Sapporo, for instance, built an extremely modern brewery at Chiba, facing
Tokyo Bay, in 1988. It produces around 270 million litres of beer each
year, enough to fill 430 million bottles with a capacity of 633 millilitres,
the standard size in Japan. And just like Asahi, Sapporo has a sophisticated
stock control system which facilitates competitive delivery times.

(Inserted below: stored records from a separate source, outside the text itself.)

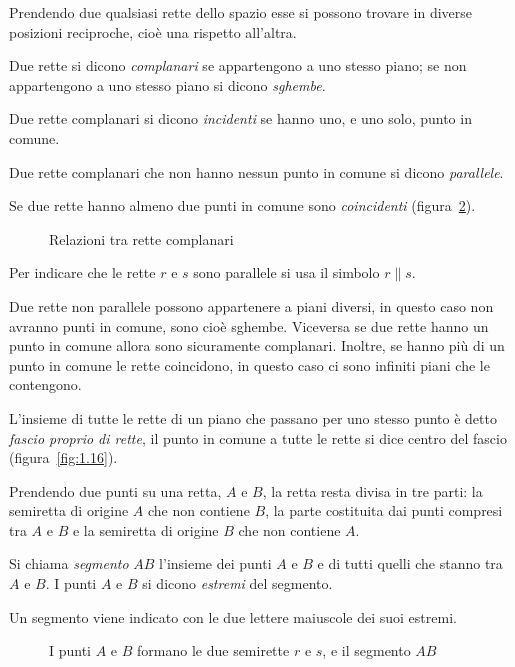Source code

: Prendendo due qualsiasi rette dello spazio esse si possono trovare in diverse posizioni reciproche, cioè una rispetto all'altra.
\begin{definizione}
Due rette si dicono \emph{complanari} se appartengono a uno stesso piano; se non appartengono a uno stesso piano si dicono \emph{sghembe}.

Due rette complanari si dicono \emph{incidenti} se hanno uno, e uno solo, punto in comune.

Due rette complanari che non hanno nessun punto in comune si dicono \emph{parallele}.

Se due rette hanno almeno due punti in comune sono \emph{coincidenti} (figura~\ref{fig:1.12}).
\end{definizione}
\begin{figure}[b,t,h]
 \centering 
 \caption{Relazioni tra rette complanari}\label{fig:1.12}
\end{figure}
Per indicare che le rette $r$ e $s$ sono parallele si usa il simbolo $r \parallel s$.

\osservazione Due rette non parallele possono appartenere a piani diversi, in questo caso non avranno punti in comune, sono cioè sghembe. Viceversa se due rette hanno un punto in comune allora sono sicuramente complanari. Inoltre, se hanno più di un punto in comune le rette coincidono, in questo caso ci sono infiniti piani che le contengono. 

\begin{definizione}
L'insieme di tutte le rette di un piano che passano per uno stesso punto è detto \emph{fascio proprio di rette}, il punto in comune a tutte le rette si dice centro del fascio (figura~\ref{fig:1.16}).
\end{definizione}

Prendendo due punti su una retta, $A$ e $B$, la retta resta divisa in tre parti: la semiretta di origine $A$ che non contiene $B$, la parte costituita dai punti compresi tra $A$ e $B$ e la semiretta di origine $B$ che non contiene $A$.

\begin{definizione}
Si chiama \emph{segmento} $AB$ l'insieme dei punti $A$ e $B$ e di tutti quelli che stanno tra $A$ e $B$.
I punti $A$ e $B$ si dicono \emph{estremi} del segmento.
\end{definizione}
Un segmento viene indicato con le due lettere maiuscole dei suoi estremi.
\begin{figure}[bth]
 \centering 
 \caption{I punti $A$ e $B$ formano le due semirette $r$ e $s$, e il segmento $AB$}\label{fig:1.12}
\end{figure}

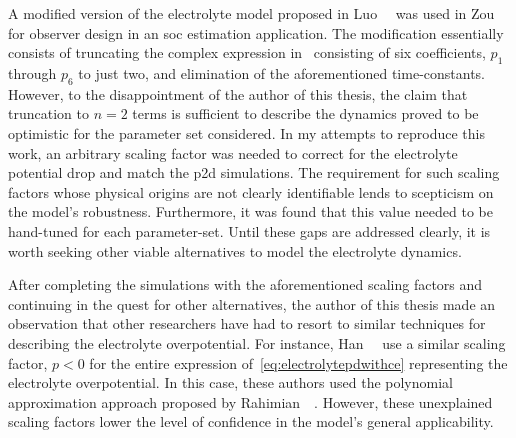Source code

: A modified version of the electrolyte model proposed in Luo~\etal~\cite{Luo2013}
was  used  in Zou~\etal~\cite{Zou2016a}  for  observer  design in  an  \gls{soc}
estimation application. The modification  essentially consists of truncating the
complex  expression  in~\cite{Luo2013}  consisting of  six  coefficients,  $p_1$
through $p_6$ to just two, and elimination of the aforementioned time-constants.
However, to  the disappointment  of the  author of this  thesis, the  claim that
truncation to  $n=2$ terms is sufficient  to describe the dynamics  proved to be
optimistic for  the parameter set considered.  In my attempts to  reproduce this
work, an  arbitrary scaling  factor was  needed to  correct for  the electrolyte
potential drop  and match  the \gls{p2d} simulations.  The requirement  for such
scaling factors  whose physical  origins are not  clearly identifiable  lends to
scepticism on the model's robustness. Furthermore,  it was found that this value
needed to be  hand-tuned for each parameter-set. Until these  gaps are addressed
clearly, it is worth seeking other  viable alternatives to model the electrolyte
dynamics.

After  completing  the  simulations  with  the  aforementioned  scaling  factors
and  continuing  in  the  quest  for other  alternatives,  the  author  of  this
thesis  made  an observation  that  other  researchers  have  had to  resort  to
similar techniques  for describing the electrolyte  overpotential. For instance,
Han~\etal~\cite{Han2015a}  use   a  similar   scaling  factor,  $p<0$   for  the
entire expression of~\cref{eq:electrolytepdwithce}  representing the electrolyte
overpotential. In  this case,  these authors  used the  polynomial approximation
approach proposed by  Rahimian~\etal~\cite{KhaleghiRahimian2013}. However, these
unexplained scaling factors lower the level of confidence in the model's general
applicability.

Sophisticated computer control also allows all the big brewers to produce
small batches of beer for special festivals or for localities. ‘Local beer
is becoming popular as a gift,’ explained Nakamura. ‘We launched Nagoya
beer last year, and you can only get it in summer, so it has added value,
which is paying off,’ he says.

No Japanese beers have any resemblance to the distinctive, full-bodied
bitter awash with sediment that is the traditional drink of Britain. And
that may prove the fatal flaw if Japanese brewers get serious about the
British market. All the 6.89 billion litres of beer that disappeared down
Japanese gullets last year were lager-based, and all taste rather similar
by comparison with the vast spectrum of bitters, milds, stouts, lagers and
ales available in Britain.

By 2002, of course, things may have changed radically, both on the field
and in the pub, with England the loser on all fronts. Japan launched its
first professional football league this year and teams are already borrowing
famous players like Gary Lineker, to learn the British way of football.
Nakamura and his colleagues at Asahi sound extremely interested in this
strange, dark beer called bitter. Whether they’ll try turning their sophisticated
technology to mass-producing the genuine product remains to be seen.